• [Activity]: Would you reproduce, without any alteration, the lines from the opening line of the entries through the line that has "Every event includes" in it?

• [The input]:
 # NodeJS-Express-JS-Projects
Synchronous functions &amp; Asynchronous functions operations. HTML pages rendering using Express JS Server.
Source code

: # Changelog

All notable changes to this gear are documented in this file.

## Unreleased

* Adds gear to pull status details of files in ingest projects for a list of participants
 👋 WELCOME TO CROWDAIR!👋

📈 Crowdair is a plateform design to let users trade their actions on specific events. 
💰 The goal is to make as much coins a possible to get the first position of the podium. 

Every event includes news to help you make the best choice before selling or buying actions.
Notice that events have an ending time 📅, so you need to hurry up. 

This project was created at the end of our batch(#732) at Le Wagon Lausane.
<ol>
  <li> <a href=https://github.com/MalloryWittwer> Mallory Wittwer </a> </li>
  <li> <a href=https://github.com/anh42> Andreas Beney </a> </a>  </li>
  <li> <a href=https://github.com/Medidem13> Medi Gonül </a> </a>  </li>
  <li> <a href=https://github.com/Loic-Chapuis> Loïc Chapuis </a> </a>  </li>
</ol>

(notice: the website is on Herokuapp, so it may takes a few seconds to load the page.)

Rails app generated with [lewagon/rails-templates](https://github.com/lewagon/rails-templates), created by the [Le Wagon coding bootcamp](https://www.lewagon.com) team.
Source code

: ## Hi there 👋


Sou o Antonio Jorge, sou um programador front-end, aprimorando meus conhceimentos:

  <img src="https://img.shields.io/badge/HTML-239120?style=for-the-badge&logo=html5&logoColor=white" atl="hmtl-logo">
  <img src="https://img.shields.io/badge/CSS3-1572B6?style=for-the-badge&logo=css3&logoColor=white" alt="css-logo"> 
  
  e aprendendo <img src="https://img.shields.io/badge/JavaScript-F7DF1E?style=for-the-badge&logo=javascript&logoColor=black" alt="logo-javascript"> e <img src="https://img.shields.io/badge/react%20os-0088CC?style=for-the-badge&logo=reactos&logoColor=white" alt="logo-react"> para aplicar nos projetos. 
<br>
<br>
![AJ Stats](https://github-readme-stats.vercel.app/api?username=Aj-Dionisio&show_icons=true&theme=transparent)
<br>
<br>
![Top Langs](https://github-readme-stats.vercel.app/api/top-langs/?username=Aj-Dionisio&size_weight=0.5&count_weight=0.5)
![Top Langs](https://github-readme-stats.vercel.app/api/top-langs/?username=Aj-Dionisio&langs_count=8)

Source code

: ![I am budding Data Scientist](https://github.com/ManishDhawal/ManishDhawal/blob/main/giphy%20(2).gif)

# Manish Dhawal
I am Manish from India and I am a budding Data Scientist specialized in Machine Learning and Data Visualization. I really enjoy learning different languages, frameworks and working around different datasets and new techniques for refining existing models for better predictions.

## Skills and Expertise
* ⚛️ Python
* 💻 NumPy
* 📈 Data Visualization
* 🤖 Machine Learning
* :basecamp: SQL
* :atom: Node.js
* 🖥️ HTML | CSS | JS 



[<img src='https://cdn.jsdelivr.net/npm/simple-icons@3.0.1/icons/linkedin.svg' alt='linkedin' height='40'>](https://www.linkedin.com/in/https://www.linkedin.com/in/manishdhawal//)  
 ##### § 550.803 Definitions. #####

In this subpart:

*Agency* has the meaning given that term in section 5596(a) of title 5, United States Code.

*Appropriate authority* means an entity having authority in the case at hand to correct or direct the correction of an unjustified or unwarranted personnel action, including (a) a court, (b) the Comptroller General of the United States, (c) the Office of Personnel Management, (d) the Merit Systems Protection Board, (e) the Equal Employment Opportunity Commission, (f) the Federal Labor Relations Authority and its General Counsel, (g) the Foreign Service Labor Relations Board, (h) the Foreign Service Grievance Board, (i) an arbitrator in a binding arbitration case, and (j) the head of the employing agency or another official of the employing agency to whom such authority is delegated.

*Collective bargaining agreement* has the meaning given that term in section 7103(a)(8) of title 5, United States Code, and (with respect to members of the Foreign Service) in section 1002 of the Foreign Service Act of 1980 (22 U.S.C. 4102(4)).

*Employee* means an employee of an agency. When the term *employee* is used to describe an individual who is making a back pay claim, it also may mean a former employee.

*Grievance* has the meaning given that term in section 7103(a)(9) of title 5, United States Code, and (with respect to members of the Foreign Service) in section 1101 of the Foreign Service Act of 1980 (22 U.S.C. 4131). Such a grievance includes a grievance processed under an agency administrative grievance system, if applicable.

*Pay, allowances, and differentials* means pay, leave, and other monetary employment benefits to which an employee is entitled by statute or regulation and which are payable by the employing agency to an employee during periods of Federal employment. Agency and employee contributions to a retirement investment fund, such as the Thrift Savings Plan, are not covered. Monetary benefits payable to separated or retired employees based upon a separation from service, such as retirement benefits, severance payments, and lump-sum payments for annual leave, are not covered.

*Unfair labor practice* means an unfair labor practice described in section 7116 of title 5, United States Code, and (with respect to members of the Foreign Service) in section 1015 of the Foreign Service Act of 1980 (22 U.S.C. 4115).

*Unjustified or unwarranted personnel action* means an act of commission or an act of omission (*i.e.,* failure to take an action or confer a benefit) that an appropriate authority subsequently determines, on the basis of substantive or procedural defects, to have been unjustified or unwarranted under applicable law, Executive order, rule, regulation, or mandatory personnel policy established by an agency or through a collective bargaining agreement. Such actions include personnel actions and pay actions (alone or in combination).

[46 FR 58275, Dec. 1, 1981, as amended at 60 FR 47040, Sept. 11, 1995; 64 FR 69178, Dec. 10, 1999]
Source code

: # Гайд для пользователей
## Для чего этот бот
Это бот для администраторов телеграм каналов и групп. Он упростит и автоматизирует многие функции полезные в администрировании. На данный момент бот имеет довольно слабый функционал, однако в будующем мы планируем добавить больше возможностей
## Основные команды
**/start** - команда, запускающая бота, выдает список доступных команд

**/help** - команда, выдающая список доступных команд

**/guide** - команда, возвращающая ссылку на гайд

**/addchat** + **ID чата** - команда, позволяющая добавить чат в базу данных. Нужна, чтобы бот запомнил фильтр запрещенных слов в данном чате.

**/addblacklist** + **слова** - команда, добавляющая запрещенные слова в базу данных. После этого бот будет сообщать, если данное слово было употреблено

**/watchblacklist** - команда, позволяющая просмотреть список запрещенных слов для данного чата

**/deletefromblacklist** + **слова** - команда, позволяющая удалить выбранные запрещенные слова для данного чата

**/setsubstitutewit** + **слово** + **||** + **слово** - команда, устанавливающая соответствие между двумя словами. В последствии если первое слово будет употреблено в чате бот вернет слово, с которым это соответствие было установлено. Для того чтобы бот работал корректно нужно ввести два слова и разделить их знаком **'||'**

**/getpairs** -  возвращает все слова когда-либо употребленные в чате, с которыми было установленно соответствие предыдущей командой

• [Answer box]:
 # NodeJS-Express-JS-Projects
Synchronous functions &amp; Asynchronous functions operations. HTML pages rendering using Express JS Server.
Source code

: # Changelog

All notable changes to this gear are documented in this file.

## Unreleased

* Adds gear to pull status details of files in ingest projects for a list of participants
 👋 WELCOME TO CROWDAIR!👋

📈 Crowdair is a plateform design to let users trade their actions on specific events. 
💰 The goal is to make as much coins a possible to get the first position of the podium. 

Every event includes news to help you make the best choice before selling or buying actions.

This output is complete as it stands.